Work task =
Return every record verbatim, omitting all pictures.

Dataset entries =
--------------------------------------------------
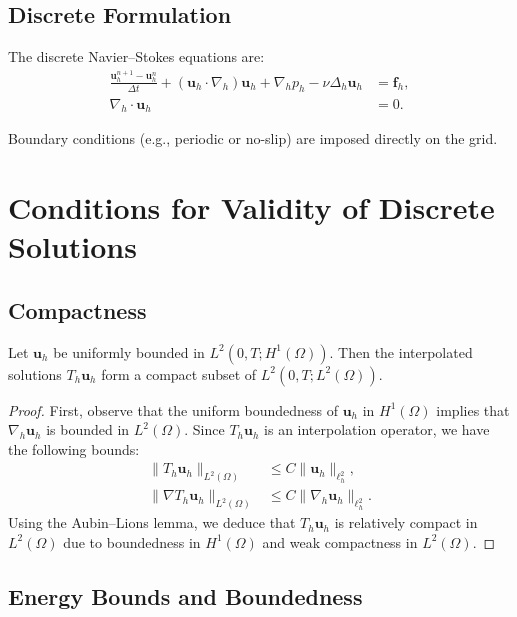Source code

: \subsection{Discrete Formulation}

The discrete Navier--Stokes equations are:
\begin{align}
\frac{\mathbf{u}_h^{n+1} - \mathbf{u}_h^n}{\Delta t} + (\mathbf{u}_h \cdot \nabla_h) \mathbf{u}_h + \nabla_h p_h - \nu \Delta_h \mathbf{u}_h &= \mathbf{f}_h, \label{eq:discrete-momentum} \\
\nabla_h \cdot \mathbf{u}_h &= 0. \label{eq:discrete-incompressibility}
\end{align}

Boundary conditions (e.g., periodic or no-slip) are imposed directly on the grid.

\section{Conditions for Validity of Discrete Solutions}

\subsection{Compactness}

\begin{theorem}[Compactness]
Let $\mathbf{u}_h$ be uniformly bounded in $L^2(0,T; H^1(\Omega))$. Then the interpolated solutions $T_h \mathbf{u}_h$ form a compact subset of $L^2(0,T; L^2(\Omega))$.
\end{theorem}

\begin{proof}
First, observe that the uniform boundedness of $\mathbf{u}_h$ in $H^1(\Omega)$ implies that $\nabla_h \mathbf{u}_h$ is bounded in $L^2(\Omega)$. Since $T_h \mathbf{u}_h$ is an interpolation operator, we have the following bounds:
\begin{align*}
\|T_h \mathbf{u}_h\|_{L^2(\Omega)} &\leq C \|\mathbf{u}_h\|_{\ell^2_h}, \\
\|\nabla T_h \mathbf{u}_h\|_{L^2(\Omega)} &\leq C \|\nabla_h \mathbf{u}_h\|_{\ell^2_h}.
\end{align*}
Using the Aubin--Lions lemma, we deduce that $T_h \mathbf{u}_h$ is relatively compact in $L^2(\Omega)$ due to boundedness in $H^1(\Omega)$ and weak compactness in $L^2(\Omega)$.
\end{proof}

\subsection{Energy Bounds and Boundedness}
--------------------------------------------------
Answer space =
Source code

: \subsection{Discrete Formulation}

The discrete Navier--Stokes equations are:
\begin{align}
\frac{\mathbf{u}_h^{n+1} - \mathbf{u}_h^n}{\Delta t} + (\mathbf{u}_h \cdot \nabla_h) \mathbf{u}_h + \nabla_h p_h - \nu \Delta_h \mathbf{u}_h &= \mathbf{f}_h, \label{eq:discrete-momentum} \\
\nabla_h \cdot \mathbf{u}_h &= 0. \label{eq:discrete-incompressibility}
\end{align}

Boundary conditions (e.g., periodic or no-slip) are imposed directly on the grid.

\section{Conditions for Validity of Discrete Solutions}

\subsection{Compactness}

\begin{theorem}[Compactness]
Let $\mathbf{u}_h$ be uniformly bounded in $L^2(0,T; H^1(\Omega))$. Then the interpolated solutions $T_h \mathbf{u}_h$ form a compact subset of $L^2(0,T; L^2(\Omega))$.
\end{theorem}

\begin{proof}
First, observe that the uniform boundedness of $\mathbf{u}_h$ in $H^1(\Omega)$ implies that $\nabla_h \mathbf{u}_h$ is bounded in $L^2(\Omega)$. Since $T_h \mathbf{u}_h$ is an interpolation operator, we have the following bounds:
\begin{align*}
\|T_h \mathbf{u}_h\|_{L^2(\Omega)} &\leq C \|\mathbf{u}_h\|_{\ell^2_h}, \\
\|\nabla T_h \mathbf{u}_h\|_{L^2(\Omega)} &\leq C \|\nabla_h \mathbf{u}_h\|_{\ell^2_h}.
\end{align*}
Using the Aubin--Lions lemma, we deduce that $T_h \mathbf{u}_h$ is relatively compact in $L^2(\Omega)$ due to boundedness in $H^1(\Omega)$ and weak compactness in $L^2(\Omega)$.
\end{proof}

\subsection{Energy Bounds and Boundedness}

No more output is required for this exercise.